Sal Santoro of Half Hollow Hills makes a save against...

Sal Santoro of Half Hollow Hills makes a save against Huntington during a Suffolk Division I boys lacrosse game at Huntington on Monday. Credit: David Meisenholder

Half Hollow Hills goalie Sal Santoro is nicknamed “Marinara,” and his lacrosse stick is his wooden spoon. On Monday, he was the not-so-secret sauce in Hills’ 16-7 Suffolk I road win over Huntington that kept his team undefeated.

Hills earned its 15th consecutive win with plenty of help from its junior goalie, who had 18 saves. That included five stops in the final six minutes of the game to silence a Huntington team that never quit.

Santoro and Hills’ defense held Huntington to its first single-digit scoring game since April 2. Hills (15-0, 13-0) constantly forced Huntington to try longer shots, which didn’t have much of a chance against a goalie of Santoro’s talents.

Long-stick midfielder Joe Filardi and defenseman Jake Casamento were absolute hounds on the ball, headlining a defensive effort aided by nonstop communication and intensity, which seemed to shift from player to player depending on where the ball was.

“We talk after every game, after every goal about what happened,” Santoro said. “Even when the offense scores, we talk about what happened so we know what led to the goal.”

Hills’ offense remained on the hot streak it began in April, scoring at least 16 goals in six of its last seven games.

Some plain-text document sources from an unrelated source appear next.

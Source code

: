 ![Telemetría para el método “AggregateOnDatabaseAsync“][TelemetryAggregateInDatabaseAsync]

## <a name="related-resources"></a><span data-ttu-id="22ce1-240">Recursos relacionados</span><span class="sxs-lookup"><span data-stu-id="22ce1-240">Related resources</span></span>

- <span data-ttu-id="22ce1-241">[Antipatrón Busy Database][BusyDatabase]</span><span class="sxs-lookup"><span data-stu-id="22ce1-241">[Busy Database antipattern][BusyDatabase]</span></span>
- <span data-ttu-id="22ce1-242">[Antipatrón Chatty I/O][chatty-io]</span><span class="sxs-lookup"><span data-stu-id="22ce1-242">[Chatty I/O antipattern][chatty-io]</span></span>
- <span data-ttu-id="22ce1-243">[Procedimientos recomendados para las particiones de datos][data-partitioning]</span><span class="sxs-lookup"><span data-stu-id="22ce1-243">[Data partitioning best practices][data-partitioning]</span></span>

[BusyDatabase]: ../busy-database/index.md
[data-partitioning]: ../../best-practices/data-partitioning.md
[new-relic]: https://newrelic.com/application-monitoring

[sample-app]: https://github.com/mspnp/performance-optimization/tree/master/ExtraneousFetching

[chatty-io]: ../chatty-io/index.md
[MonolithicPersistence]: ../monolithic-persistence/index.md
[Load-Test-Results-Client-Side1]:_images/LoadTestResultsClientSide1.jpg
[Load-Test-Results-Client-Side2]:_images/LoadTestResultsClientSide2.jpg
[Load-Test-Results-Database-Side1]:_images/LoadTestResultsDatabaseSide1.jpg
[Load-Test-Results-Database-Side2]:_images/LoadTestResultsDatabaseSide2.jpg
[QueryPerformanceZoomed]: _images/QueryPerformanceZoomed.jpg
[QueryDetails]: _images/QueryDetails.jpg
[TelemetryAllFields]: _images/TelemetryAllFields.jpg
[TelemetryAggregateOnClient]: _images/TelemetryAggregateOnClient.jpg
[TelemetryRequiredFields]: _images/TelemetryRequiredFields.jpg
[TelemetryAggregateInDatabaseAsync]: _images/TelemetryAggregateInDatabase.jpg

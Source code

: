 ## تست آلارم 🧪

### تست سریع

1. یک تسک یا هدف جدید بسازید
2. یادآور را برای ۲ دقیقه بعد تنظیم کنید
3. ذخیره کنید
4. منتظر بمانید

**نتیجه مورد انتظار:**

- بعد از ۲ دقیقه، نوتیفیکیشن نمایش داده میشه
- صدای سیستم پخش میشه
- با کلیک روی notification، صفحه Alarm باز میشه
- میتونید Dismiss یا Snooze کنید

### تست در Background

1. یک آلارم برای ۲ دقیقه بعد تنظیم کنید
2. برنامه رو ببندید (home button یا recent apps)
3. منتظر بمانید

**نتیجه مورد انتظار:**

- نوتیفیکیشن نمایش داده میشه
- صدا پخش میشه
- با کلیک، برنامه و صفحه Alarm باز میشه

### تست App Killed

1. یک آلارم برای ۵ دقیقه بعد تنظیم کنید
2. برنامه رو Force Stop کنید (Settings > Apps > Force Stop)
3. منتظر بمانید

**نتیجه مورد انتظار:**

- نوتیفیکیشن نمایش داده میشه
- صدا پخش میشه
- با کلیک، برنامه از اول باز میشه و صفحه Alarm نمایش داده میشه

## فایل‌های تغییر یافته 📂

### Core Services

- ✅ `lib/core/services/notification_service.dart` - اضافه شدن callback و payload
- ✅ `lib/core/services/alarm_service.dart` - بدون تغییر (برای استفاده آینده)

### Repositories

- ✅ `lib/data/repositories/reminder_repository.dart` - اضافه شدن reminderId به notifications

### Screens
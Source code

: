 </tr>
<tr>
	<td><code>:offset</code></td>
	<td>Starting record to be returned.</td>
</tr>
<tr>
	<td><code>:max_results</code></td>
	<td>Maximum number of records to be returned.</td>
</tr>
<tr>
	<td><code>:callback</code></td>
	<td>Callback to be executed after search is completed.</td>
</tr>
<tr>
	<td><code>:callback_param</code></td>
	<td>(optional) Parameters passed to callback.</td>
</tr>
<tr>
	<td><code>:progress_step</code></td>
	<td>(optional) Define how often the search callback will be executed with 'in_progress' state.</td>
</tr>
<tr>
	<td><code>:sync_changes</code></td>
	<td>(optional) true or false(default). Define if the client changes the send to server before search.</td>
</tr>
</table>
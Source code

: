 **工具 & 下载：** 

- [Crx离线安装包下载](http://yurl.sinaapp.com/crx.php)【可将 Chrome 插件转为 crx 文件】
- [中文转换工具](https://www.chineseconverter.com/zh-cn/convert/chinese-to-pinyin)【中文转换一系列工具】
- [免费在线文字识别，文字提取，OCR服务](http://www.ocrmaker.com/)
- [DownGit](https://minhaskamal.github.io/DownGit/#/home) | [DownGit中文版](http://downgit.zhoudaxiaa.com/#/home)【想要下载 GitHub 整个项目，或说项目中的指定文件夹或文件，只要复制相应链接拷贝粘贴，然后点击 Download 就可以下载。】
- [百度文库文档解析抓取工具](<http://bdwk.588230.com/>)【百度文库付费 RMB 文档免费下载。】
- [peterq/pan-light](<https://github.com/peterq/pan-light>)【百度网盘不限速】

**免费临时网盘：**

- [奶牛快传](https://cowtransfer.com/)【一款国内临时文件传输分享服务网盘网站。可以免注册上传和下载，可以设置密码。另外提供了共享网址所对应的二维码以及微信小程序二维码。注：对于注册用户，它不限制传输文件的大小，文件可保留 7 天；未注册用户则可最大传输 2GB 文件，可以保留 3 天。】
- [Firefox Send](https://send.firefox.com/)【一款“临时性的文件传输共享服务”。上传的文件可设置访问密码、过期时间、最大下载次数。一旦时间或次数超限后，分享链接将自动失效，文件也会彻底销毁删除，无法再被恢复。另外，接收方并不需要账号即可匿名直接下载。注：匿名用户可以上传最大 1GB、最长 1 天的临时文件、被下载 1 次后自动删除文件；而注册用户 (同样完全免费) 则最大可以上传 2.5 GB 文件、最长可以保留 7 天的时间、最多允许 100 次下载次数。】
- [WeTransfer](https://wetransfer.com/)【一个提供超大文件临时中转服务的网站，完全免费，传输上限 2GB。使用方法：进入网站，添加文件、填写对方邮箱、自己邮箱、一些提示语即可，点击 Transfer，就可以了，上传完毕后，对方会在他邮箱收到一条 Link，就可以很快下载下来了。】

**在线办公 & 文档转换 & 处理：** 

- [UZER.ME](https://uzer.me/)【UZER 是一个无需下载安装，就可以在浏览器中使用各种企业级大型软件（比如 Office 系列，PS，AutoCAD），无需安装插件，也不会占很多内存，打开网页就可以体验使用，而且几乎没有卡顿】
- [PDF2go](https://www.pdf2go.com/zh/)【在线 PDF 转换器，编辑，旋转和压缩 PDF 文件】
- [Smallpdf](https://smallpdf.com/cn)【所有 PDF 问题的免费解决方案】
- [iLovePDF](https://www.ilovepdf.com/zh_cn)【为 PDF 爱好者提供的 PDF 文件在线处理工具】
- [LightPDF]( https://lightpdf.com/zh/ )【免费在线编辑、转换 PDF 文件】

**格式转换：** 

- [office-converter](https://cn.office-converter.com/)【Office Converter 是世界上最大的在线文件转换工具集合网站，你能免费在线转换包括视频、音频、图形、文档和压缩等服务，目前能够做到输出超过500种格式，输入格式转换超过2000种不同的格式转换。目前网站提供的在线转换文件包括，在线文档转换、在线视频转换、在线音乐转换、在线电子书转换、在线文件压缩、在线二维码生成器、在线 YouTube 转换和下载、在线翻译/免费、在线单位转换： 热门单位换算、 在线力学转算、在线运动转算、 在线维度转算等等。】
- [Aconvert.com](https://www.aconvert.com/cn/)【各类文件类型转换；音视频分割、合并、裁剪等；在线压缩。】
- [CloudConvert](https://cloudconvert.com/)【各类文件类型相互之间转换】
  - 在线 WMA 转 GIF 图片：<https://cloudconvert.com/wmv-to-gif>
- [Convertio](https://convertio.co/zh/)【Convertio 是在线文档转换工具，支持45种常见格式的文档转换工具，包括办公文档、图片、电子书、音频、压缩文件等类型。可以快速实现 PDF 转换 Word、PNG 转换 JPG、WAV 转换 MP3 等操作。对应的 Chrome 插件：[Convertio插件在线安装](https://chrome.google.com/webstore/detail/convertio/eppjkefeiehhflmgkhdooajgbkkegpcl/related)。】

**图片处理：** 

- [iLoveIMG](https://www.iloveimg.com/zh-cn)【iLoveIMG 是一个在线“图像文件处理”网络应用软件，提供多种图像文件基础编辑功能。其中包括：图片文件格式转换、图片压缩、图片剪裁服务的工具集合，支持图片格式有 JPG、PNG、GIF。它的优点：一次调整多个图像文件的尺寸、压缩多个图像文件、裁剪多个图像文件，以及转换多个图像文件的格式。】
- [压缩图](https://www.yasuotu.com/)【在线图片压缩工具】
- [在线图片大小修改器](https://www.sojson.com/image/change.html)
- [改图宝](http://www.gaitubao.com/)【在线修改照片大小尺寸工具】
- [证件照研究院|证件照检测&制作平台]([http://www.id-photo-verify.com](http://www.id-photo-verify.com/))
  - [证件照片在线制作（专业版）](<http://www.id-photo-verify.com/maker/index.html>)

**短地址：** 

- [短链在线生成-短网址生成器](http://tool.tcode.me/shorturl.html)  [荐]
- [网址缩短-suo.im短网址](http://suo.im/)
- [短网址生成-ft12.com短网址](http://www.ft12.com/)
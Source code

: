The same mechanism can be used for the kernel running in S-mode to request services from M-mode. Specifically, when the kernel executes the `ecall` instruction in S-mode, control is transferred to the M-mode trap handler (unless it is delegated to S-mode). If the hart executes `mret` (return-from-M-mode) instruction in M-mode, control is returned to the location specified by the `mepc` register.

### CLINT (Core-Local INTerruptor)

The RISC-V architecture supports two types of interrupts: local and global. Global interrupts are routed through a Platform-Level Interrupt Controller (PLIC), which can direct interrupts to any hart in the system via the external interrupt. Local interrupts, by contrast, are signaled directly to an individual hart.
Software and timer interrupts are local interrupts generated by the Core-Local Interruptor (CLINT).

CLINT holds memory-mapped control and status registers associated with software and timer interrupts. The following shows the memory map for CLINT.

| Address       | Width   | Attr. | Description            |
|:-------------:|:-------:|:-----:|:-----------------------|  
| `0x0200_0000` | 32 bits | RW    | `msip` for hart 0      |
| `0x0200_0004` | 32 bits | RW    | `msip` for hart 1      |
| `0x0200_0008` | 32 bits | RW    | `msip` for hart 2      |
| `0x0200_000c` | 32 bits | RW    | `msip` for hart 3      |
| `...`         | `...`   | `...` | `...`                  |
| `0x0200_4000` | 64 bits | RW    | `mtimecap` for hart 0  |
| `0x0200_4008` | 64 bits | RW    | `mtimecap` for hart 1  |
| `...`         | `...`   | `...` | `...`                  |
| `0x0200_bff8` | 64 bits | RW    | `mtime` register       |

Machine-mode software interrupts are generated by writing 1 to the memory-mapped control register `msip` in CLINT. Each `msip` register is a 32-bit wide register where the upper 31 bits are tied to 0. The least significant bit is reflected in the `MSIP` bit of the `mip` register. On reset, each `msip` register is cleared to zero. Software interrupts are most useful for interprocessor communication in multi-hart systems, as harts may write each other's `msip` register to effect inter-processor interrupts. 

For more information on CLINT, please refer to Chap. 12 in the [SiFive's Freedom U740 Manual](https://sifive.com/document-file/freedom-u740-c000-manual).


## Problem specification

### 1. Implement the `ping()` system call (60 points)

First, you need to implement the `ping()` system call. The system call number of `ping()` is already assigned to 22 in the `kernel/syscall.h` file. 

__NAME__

Attack Zach Marco led the charge Monday, scoring four of his five goals in the first half. He finished with three assists.

Between Marco and attack James Bruno’s seven points (four goals and three assists), Hills presented Huntington a pick-your-poison approach. Overcommit to one and it will find the other. Hills also can swing the ball to UNC commit Anthony Raio, who had four goals and two assists and leads Long Island with 64 goals. Or Hills can leave it in the stick of junior midfielder Luke Bradley, who had four first-half assists.

Hills’ quick and decisive ball movement made it nearly impossible to guard every angle with a constantly shifting point of attack.

“We have a lot of trust in each other,” Marco said. “It’s a team offense this year, everyone has a role . . . It’s been built upon over the years, and I think that’s why we’ve been successful.”

Even with wins over strong teams in Huntington (11-4, 9-4) and Ward Melville, Hills isn’t quite through the gantlet yet. There’s still the regular-season finale against Northport on Wednesday.

Santoro and Marco know the recipe for success is just staying the course.

“Each game has been another win,” Santoro said. “It just sets up the next step for Northport. It’s the final [step] to ending 16-0.”

“I think we have the team to do it,” Marco added. “We have faceoffs, offense, defense. We just have to keep building through it.”